Perjanjian yang tengah dikaji itu di antaranya pengelolaan aset berupa pemanfaatan lahan dengan PT Bakrie Swastika Utama di Rasuna Said Kuningan Jakarta Selatan dan PT Tunas Dipta Persada di Kalibesar Timur Pinangsia, Jakarta Barat.
Kepala Bagian Pelayanan Hukum Biro Hukum DKI, Sulafide Sihite mengatakan, dari hasil penyisiran berkas, sejumlah kontrak perjanjian pengelolaan aset daerah dengan pihak swasta, banyak yang melemahkan Pemprov DKI. Di antaranya perjanjian kontrak dengan PT Bakrie Swastika Utama dan PT Tunas Dipta Persada.
"Kontrak pengelolaan aset dengan PT Bakrie Swastika Utama dari 22 Agustus 1992. Luas aset lahannya ada 16 hektare. Itu dibagi dua, kepada PT Bakrie Swastika dan PT Darma Aluma Sakti. Sebagian besar dikelola PT Bakrie," kata Fide, Jumat (10/7).
Fide menjelaskan, di perjanjian dengan PT Bakrie, ada masa pengelolaan aset selama 48 tahun yang jika dihitung masa pembangunan lima tahun dari kontrak di 1992, maka akan berakhir pada 2044. Di aset lahan seluas 16 hektare itu, ada empat areal PT Bakrie berupa kavling komersil dan non komersil.
"Aset yang non komersil sudah diserahkan kepada kita yakni GOR Soemantri Brodjonegoro dan Gedung Nyi Ageng Serang.
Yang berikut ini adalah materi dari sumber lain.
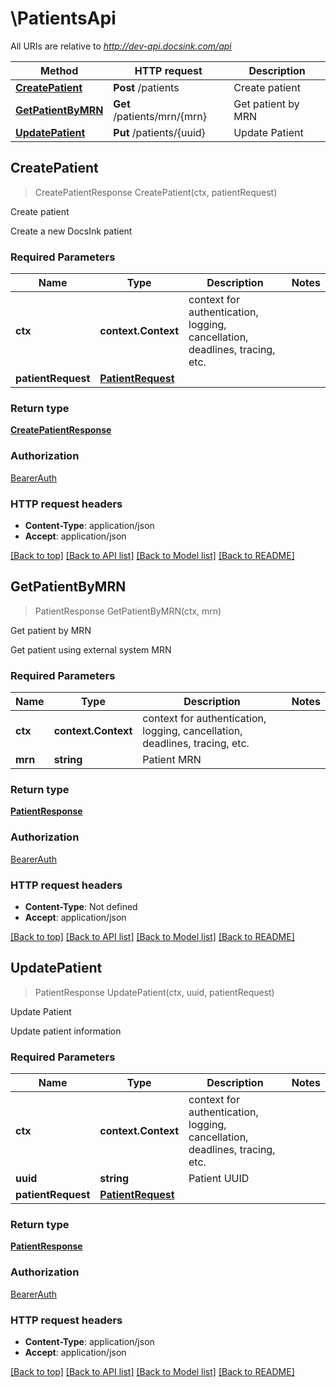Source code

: # \PatientsApi

All URIs are relative to *http://dev-api.docsink.com/api*

Method | HTTP request | Description
------------- | ------------- | -------------
[**CreatePatient**](PatientsApi.md#CreatePatient) | **Post** /patients | Create patient
[**GetPatientByMRN**](PatientsApi.md#GetPatientByMRN) | **Get** /patients/mrn/{mrn} | Get patient by MRN
[**UpdatePatient**](PatientsApi.md#UpdatePatient) | **Put** /patients/{uuid} | Update Patient



## CreatePatient

> CreatePatientResponse CreatePatient(ctx, patientRequest)

Create patient

Create a new DocsInk patient

### Required Parameters


Name | Type | Description  | Notes
------------- | ------------- | ------------- | -------------
**ctx** | **context.Context** | context for authentication, logging, cancellation, deadlines, tracing, etc.
**patientRequest** | [**PatientRequest**](PatientRequest.md)|  | 

### Return type

[**CreatePatientResponse**](CreatePatientResponse.md)

### Authorization

[BearerAuth](../README.md#BearerAuth)

### HTTP request headers

- **Content-Type**: application/json
- **Accept**: application/json

[[Back to top]](#) [[Back to API list]](../README.md#documentation-for-api-endpoints)
[[Back to Model list]](../README.md#documentation-for-models)
[[Back to README]](../README.md)


## GetPatientByMRN

> PatientResponse GetPatientByMRN(ctx, mrn)

Get patient by MRN

Get patient using external system MRN

### Required Parameters


Name | Type | Description  | Notes
------------- | ------------- | ------------- | -------------
**ctx** | **context.Context** | context for authentication, logging, cancellation, deadlines, tracing, etc.
**mrn** | **string**| Patient MRN | 

### Return type

[**PatientResponse**](PatientResponse.md)

### Authorization

[BearerAuth](../README.md#BearerAuth)

### HTTP request headers

- **Content-Type**: Not defined
- **Accept**: application/json

[[Back to top]](#) [[Back to API list]](../README.md#documentation-for-api-endpoints)
[[Back to Model list]](../README.md#documentation-for-models)
[[Back to README]](../README.md)


## UpdatePatient

> PatientResponse UpdatePatient(ctx, uuid, patientRequest)

Update Patient

Update patient information

### Required Parameters


Name | Type | Description  | Notes
------------- | ------------- | ------------- | -------------
**ctx** | **context.Context** | context for authentication, logging, cancellation, deadlines, tracing, etc.
**uuid** | **string**| Patient UUID | 
**patientRequest** | [**PatientRequest**](PatientRequest.md)|  | 

### Return type

[**PatientResponse**](PatientResponse.md)

### Authorization

[BearerAuth](../README.md#BearerAuth)

### HTTP request headers

- **Content-Type**: application/json
- **Accept**: application/json

[[Back to top]](#) [[Back to API list]](../README.md#documentation-for-api-endpoints)
[[Back to Model list]](../README.md#documentation-for-models)
[[Back to README]](../README.md)

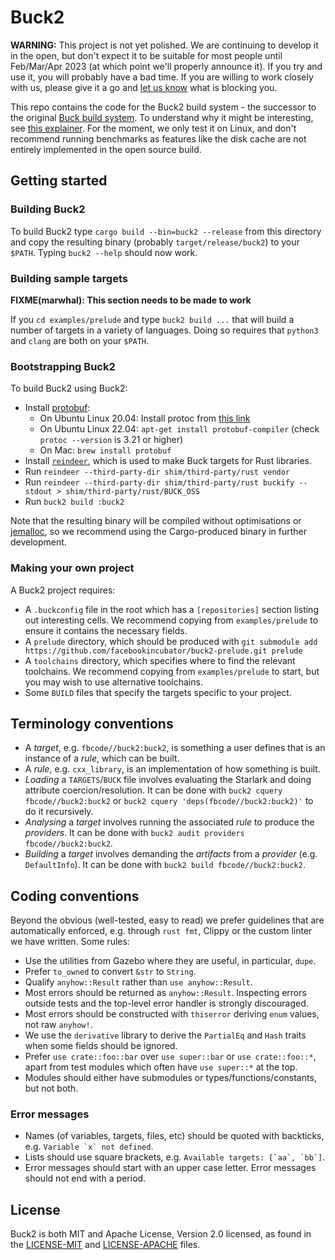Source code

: # Buck2

**WARNING:** This project is not yet polished. We are continuing to develop it in the open, but don't expect it to be suitable for most people until Feb/Mar/Apr 2023 (at which point we'll properly announce it). If you try and use it, you will probably have a bad time. If you are willing to work closely with us, please give it a go and [let us know](https://github.com/facebookincubator/buck2/issues) what is blocking you.

This repo contains the code for the Buck2 build system - the successor to the original [Buck build system](https://buck.build). To understand why it might be interesting, see [this explainer](docs/why.md). For the moment, we only test it on Linux, and don't recommend running benchmarks as features like the disk cache are not entirely implemented in the open source build.

## Getting started

### Building Buck2

To build Buck2 type `cargo build --bin=buck2 --release` from this directory and copy the resulting binary (probably `target/release/buck2`) to your `$PATH`. Typing `buck2 --help` should now work.

### Building sample targets

__FIXME(marwhal): This section needs to be made to work__

If you `cd examples/prelude` and type `buck2 build ...` that will build a number of targets in a variety of languages. Doing so requires that `python3` and `clang` are both on your `$PATH`.

### Bootstrapping Buck2

To build Buck2 using Buck2:

* Install [protobuf](https://github.com/protocolbuffers/protobuf#protocol-compiler-installation):
  * On Ubuntu Linux 20.04: Install protoc from [this link](https://github.com/protocolbuffers/protobuf/releases/download/v21.10/protoc-21.10-linux-x86_64.zip)
  * On Ubuntu Linux 22.04: `apt-get install protobuf-compiler` (check `protoc --version` is 3.21 or higher)
  * On Mac: `brew install protobuf`
* Install [`reindeer`](https://github.com/facebookincubator/reindeer), which is used to make Buck targets for Rust libraries.
* Run `reindeer --third-party-dir shim/third-party/rust vendor`
* Run `reindeer --third-party-dir shim/third-party/rust buckify --stdout > shim/third-party/rust/BUCK_OSS`
* Run `buck2 build :buck2`

Note that the resulting binary will be compiled without optimisations or [jemalloc](https://github.com/jemalloc/jemalloc), so we recommend using the Cargo-produced binary in further development.

### Making your own project

A Buck2 project requires:

* A `.buckconfig` file in the root which has a `[repositories]` section listing out interesting cells. We recommend copying from `examples/prelude` to ensure it contains the necessary fields.
* A `prelude` directory, which should be produced with `git submodule add https://github.com/facebookincubator/buck2-prelude.git prelude`
* A `toolchains` directory, which specifies where to find the relevant toolchains. We recommend copying from `examples/prelude` to start, but you may wish to use alternative toolchains.
* Some `BUILD` files that specify the targets specific to your project.

## Terminology conventions

* A _target_, e.g. `fbcode//buck2:buck2`, is something a user defines that is an instance of a _rule_, which can be built.
* A _rule_, e.g. `cxx_library`, is an implementation of how something is built.
* _Loading_ a `TARGETS`/`BUCK` file involves evaluating the Starlark and doing attribute coercion/resolution. It can be done with `buck2 cquery fbcode//buck2:buck2` or `buck2 cquery 'deps(fbcode//buck2:buck2)'` to do it recursively.
* _Analysing_ a _target_ involves running the associated _rule_ to produce the _providers_. It can be done with `buck2 audit providers fbcode//buck2:buck2`.
* _Building_ a _target_ involves demanding the _artifacts_ from a _provider_ (e.g. `DefaultInfo`). It can be done with `buck2 build fbcode//buck2:buck2`.

## Coding conventions

Beyond the obvious (well-tested, easy to read) we prefer guidelines that are automatically enforced, e.g. through `rust fmt`, Clippy or the custom linter we have written. Some rules:

* Use the utilities from Gazebo where they are useful, in particular, `dupe`.
* Prefer `to_owned` to convert `&str` to `String`.
* Qualify `anyhow::Result` rather than `use anyhow::Result`.
* Most errors should be returned as `anyhow::Result`. Inspecting errors outside tests and the top-level error handler is strongly discouraged.
* Most errors should be constructed with `thiserror` deriving `enum` values, not raw `anyhow!`.
* We use the `derivative` library to derive the `PartialEq` and `Hash` traits when some fields should be ignored.
* Prefer `use crate::foo::bar` over `use super::bar` or `use crate::foo::*`, apart from test modules which often have `use super::*` at the top.
* Modules should either have submodules or types/functions/constants, but not both.

### Error messages

* Names (of variables, targets, files, etc) should be quoted with backticks,
  e.g. ``Variable `x` not defined``.
* Lists should use square brackets, e.g. ``Available targets: [`aa`, `bb`]``.
* Error messages should start with an upper case letter.
  Error messages should not end with a period.

## License

Buck2 is both MIT and Apache License, Version 2.0 licensed, as found in the [LICENSE-MIT](LICENSE-MIT) and [LICENSE-APACHE](LICENSE-APACHE) files.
Tapi ada satu area komersil yang sifatnya Build Operation Transfer (BOT), dibangun dulu baru ditransfer asetnya," terangnya.
Aset komersil itulah yang perjanjian kontraknya masih dikaji Badan Pengelola Keuangan dan Aset Daerah (BPKAD) dan Biro Hukum DKI dengan meminta pendapat dari Badan Pengawasan Keuangan dan Pembangunan (BPKP). "Jadi BPKAD ingin BPKP memberi pendapat terhadap are komersil itu, apakah merugikan Pemda atau tidak," jelas Fide.
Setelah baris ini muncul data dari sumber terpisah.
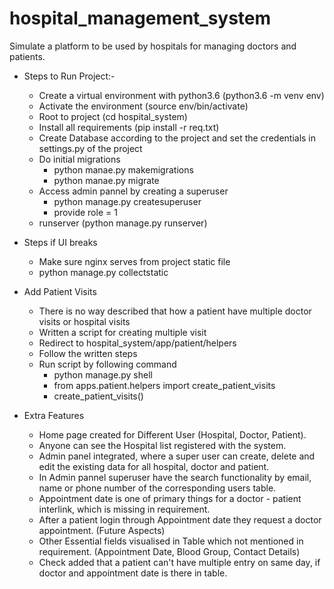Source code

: # hospital_management_system
Simulate a platform to be used by hospitals for managing doctors and patients.


* Steps to Run Project:-
  - Create a virtual environment with python3.6 (python3.6 -m venv env)
  - Activate the environment (source env/bin/activate)
  - Root to project (cd hospital_system)
  - Install all requirements (pip install -r req.txt)
  - Create Database according to the project and set the credentials in settings.py of the project
  - Do initial migrations
       - python manae.py makemigrations
       - python manae.py migrate
  - Access admin pannel by creating a superuser
       - python manage.py createsuperuser 
       - provide role = 1
  - runserver (python manage.py runserver)
 
* Steps if UI breaks
  - Make sure nginx serves from project static file
  - python manage.py collectstatic

* Add Patient Visits
  - There is no way described that how a patient have multiple doctor visits or hospital visits
  - Written a script for creating multiple visit
  - Redirect to hospital_system/app/patient/helpers
  - Follow the written steps 
  - Run script by following command
       - python manage.py shell
       - from apps.patient.helpers import create_patient_visits
       - create_patient_visits()
       
* Extra Features
  - Home page created for Different User (Hospital, Doctor, Patient).
  - Anyone can see the Hospital list registered with the system.
  - Admin panel integrated, where a super user can create, delete and edit the existing data for all hospital, doctor and patient.
  - In Admin pannel superuser have the search functionality by email, name or phone number of the corresponding users table.
  - Appointment date is one of primary things for a doctor - patient interlink, which is missing in requirement.
  - After a patient login through Appointment date they request a doctor appointment. (Future Aspects)
  - Other Essential fields visualised in Table which not mentioned in requirement. (Appointment Date, Blood Group, Contact Details) 
  - Check added that a patient can't have multiple entry on same day, if doctor and appointment date is there in table.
Menurut Fide, di dalam kontrak pengelolaan aset dengan PT Bakrie, disebutkan adanya denda apabila mereka tidak melaksanakan ketentuan sesuai perjanjian. Namun yang menjadi persoalan, apabila perusahaan itu membangun area komersil saat ini apakah terhitung masuk masa pembangunan atau pengelolaan. "Karena kalau dihitung masa pembangunan, maka masa pengelolaan berlaku pada saat selesai pembangunan. Jadi perjanjian itu selesai bukan di tahun 2044," lanjutnya.
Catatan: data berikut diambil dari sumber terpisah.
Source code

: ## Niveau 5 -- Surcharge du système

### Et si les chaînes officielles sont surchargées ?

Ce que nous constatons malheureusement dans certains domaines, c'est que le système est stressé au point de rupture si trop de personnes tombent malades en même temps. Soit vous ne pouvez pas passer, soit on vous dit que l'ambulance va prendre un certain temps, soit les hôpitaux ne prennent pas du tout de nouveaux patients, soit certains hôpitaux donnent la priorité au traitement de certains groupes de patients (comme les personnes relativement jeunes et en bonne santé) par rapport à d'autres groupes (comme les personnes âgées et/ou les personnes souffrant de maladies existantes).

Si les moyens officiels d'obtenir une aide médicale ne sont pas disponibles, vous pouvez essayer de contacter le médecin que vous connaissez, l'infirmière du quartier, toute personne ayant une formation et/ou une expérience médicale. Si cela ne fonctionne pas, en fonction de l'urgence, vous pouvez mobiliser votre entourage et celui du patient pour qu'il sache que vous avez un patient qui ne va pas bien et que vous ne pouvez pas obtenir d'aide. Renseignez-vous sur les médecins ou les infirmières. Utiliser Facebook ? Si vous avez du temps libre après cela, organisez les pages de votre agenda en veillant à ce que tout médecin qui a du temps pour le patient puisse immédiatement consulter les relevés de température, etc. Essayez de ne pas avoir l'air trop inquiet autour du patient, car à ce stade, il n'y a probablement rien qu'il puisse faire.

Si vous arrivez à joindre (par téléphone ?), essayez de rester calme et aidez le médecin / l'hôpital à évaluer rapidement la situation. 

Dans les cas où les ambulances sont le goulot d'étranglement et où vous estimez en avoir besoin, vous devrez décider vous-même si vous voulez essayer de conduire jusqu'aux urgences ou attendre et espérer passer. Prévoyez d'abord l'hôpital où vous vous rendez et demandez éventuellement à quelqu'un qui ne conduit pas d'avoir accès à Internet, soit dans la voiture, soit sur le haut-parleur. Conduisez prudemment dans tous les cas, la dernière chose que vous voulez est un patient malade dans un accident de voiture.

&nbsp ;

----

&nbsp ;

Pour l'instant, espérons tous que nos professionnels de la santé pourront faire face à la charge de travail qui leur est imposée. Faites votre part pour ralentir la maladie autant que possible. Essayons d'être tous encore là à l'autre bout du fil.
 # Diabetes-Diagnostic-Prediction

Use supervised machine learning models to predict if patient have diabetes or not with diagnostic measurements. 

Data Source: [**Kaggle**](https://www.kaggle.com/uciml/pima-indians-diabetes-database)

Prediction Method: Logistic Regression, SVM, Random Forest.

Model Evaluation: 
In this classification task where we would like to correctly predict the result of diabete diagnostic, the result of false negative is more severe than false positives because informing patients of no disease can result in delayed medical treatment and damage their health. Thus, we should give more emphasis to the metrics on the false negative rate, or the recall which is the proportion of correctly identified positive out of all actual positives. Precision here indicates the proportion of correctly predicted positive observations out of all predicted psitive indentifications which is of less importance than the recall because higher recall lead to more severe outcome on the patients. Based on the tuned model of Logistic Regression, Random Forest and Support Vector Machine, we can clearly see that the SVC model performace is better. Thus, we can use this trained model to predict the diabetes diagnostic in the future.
Fide melihat, perjanjian pengelolaan aset yang dibuat semasa
Gubernur Wiyogo Atmodarminto itu sangat melemahkan Pemprov DKI. Karena di perjanjian itu ada klausul yang mengikat cukup berat yang bilamana dibatalkan, Pemprov DKI harus mengembalikan investasi perusahaan itu selama ini."Jadi ini membuat kita agak terbelenggu. Walaupun di klausul itu pembatalan perjanjian secara sepihak dimungkinkan. Tapi syaratnya ya harus kembalikan semua aset yang sudah diserahkan ke kita," jelasnya.
Lemahnya perjanjian kontrak pengelolaan aset Pemprov DKI dengan pihak swasta juga terjadi pada PT Tunas Dipta Persada dengan aset lahan seluas 1300 meter persegi di wilayah Kalibesar Timur, Pinangsia, Jakarta Barat.
"Di aset tanah itu tidak ada pembangunan dan tidak setor royalti. Bahkan lahan tersebut saat ini justru dimanfaatkan jadi area parkir liar oleh pihak lain," terang Fide.
Fide mengutarakan, sesuai dengan semangat dari Gubernur, penyelesaian kasus lemahnya kontrak perjanjian pengelolaan aset ini diupayakan dengan jalan renegosiasi atau penyesuaian perjanjian tanpa harus mengambil langkah hukum.
"Semangatnya Pak Gubernur ingin merenegosasi kapan aset milik kita itu mau dibangun. Saat ini kita tengah membahas dengan BPKP dan BPKAD untuk melihat semua isi kontrak kerja dengan pihak swasta," tandasnya.